A reproduced signal output from a digital information reproducing device such as an optical disk device is represented by a digital value. In order to extract reproduced data from such a reproduced signal, it is necessary to extract the bit structure of the reproduced data by synchronization with a reference clock.
The reference clock is typically generated by a PLL (Phase Locked Loop) circuit, and directed to a digital processing circuit such as a decoding circuit. The above-mentioned PLL circuit is not only used for such data reproduction, but also adopted for various applications. For example, the PLL circuit is used for maintaining clocks input to a plurality of circuits in an integrated circuit in synchronization, and for frequency tuning or as a detection circuit in communication device.
In particular, the PLL circuit used for data reproduction is called a data PLL circuit, and the reproduced signal is represented by a continuous rectangular pulse train of a width which is an integer multiple of a reference clock. Therefore, by inputting the reproduced signal, the extraction of the reference clock of the reproduced signal and the synchronization of the reference clock and the reproduced signal are performed simultaneously.
FIG. 11 is a block diagram showing a schematic structure of a conventional data PLL circuit. A conventional data PLL circuit 100 shown in FIG. 11 includes a phase comparator circuit 101, a frequency comparator circuit 102, charge pumps (CP) 103 and 104, a low-pass filter (LPF) 105, and a voltage control oscillator (VCO) 106.
The phase comparator circuit 101 shown in FIG. 11 compares the leading edge of input data PLDT which is equivalent to the above-mentioned reproduced signal and the leading edge of an oscillation clock PLCK output from the voltage control oscillator 106. When the leading edge of the oscillation clock PLCK is delayed with respect to the input data PLDT, the phase comparator circuit 101 inputs a signal PLCPP as a low level signal "L" to the charge pump 104 during that period.
On the other hand, when the leading edge of the oscillation clock PLCK is ahead of the input data PLDT, the phase comparator circuit 101 inputs a signal PLCPN as a high level signal "H" to the charge pump 104 during that period.
In other words, the phase comparator circuit 101 is a circuit that outputs a signal for reducing the frequency of the clock PLCK when the phase of the oscillation clock PLCK is ahead of the input data PLDT and outputs a signal for increasing the frequency of the clock PLCK when the phase of the oscillation clock PLCK is delayed with respect to the input data PLDT, and inputs these signals to the charge pump 103 in the later stage.

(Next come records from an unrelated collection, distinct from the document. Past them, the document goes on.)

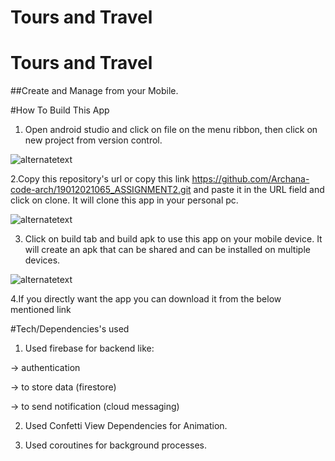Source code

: 
# Tours and Travel


# Tours and Travel

##Create and  Manage   from your Mobile.

#How To Build This App
1. Open android studio and click on file on the menu ribbon, then click on new project from version control.

![alternatetext](https://firebasestorage.googleapis.com/v0/b/travel-2c3ea.appspot.com/o/p1.JPG?alt=media&token=a2ba019e-25fe-49de-a546-9b667ad63086)

2.Copy this repository's url or copy this link https://github.com/Archana-code-arch/19012021065_ASSIGNMENT2.git and paste it in the URL field and click on clone. It will clone this app in your personal pc.

![alternatetext](https://firebasestorage.googleapis.com/v0/b/travel-2c3ea.appspot.com/o/p2_2.JPG?alt=media&token=7866b4ab-3e4b-438b-979b-27fa9d33f954)

3. Click on build tab and build apk to use this app on your mobile device. It will create an apk that can be shared and can be installed on multiple devices.

![alternatetext](https://firebasestorage.googleapis.com/v0/b/travel-2c3ea.appspot.com/o/p3.JPG?alt=media&token=442716e6-b7e1-4761-aebe-55e0c50e6b74)

4.If you directly want the app you can download it from the below mentioned link

#Tech/Dependencies's used

1. Used firebase for backend like:

-> authentication

-> to store data (firestore)

-> to send notification (cloud messaging)

2. Used Confetti View Dependencies for Animation.

3. Used coroutines for background processes.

Similarly, the frequency comparator circuit 102 is a circuit that outputs a signal for reducing the frequency of the oscillation clock PLCK when the frequency of the oscillation clock PLCK is higher than that of the input data PLDT and outputs a signal for increasing the frequency of the oscillation clock PLCK when the frequency of the oscillation clock PLCK is lower than that of the input data PLDT, and inputs these signals to the charge pump 104 in the later stage.
For instance, each of the charge pumps 103 and 104 is constructed such that a current source for supplying positive charge (hereinafter referred to as the positive current source), a P-channel MOS transistor, an N-channel MOS transistor, and a current source for supplying negative charge (hereinafter referred to as the negative current source) are sequentially connected in series between the power supply and the ground. The node of the P-channel MOS transistor and the N-channel MOS transistor (node N) is connected to an input section of a low-pass filter 105 in the next stage.
According to this structure, the above-mentioned signal PLCPP is input to the gate of the P-channel MOS transistor, and the signal PLCPN is input to the gate of the N-channel MOS transistor. Furthermore, the output sections of the charge pumps 103 and 104 are connected to each other, and the output currents of the charge pumps are added together and input to the low-pass filter 105 in the next stage.
When the signal PLCPP representing a low level is input to the charge pumps 103 and 104 having such a structure, the P-channel MOS transistor turns into an ON state, and a positive charge is supplied to the node N from the positive current-source. More specifically, the low-pass filter 105 is supplied with the positive charge of a quantity obtained by integrating the current value of the positive current source over a period of time in which the signal PLCPP has a low level.
On the other hand, when the signal PLCPN representing a high level is input, the N-channel MOS transistor turns into an ON state, and a negative charge is supplied to the node N from the negative current source. More specifically, the low-pass filter 105 is supplied with the negative charge of a quantity obtained by integrating the current value of the negative current source over a period of time in which the signal PLCPN has a high level.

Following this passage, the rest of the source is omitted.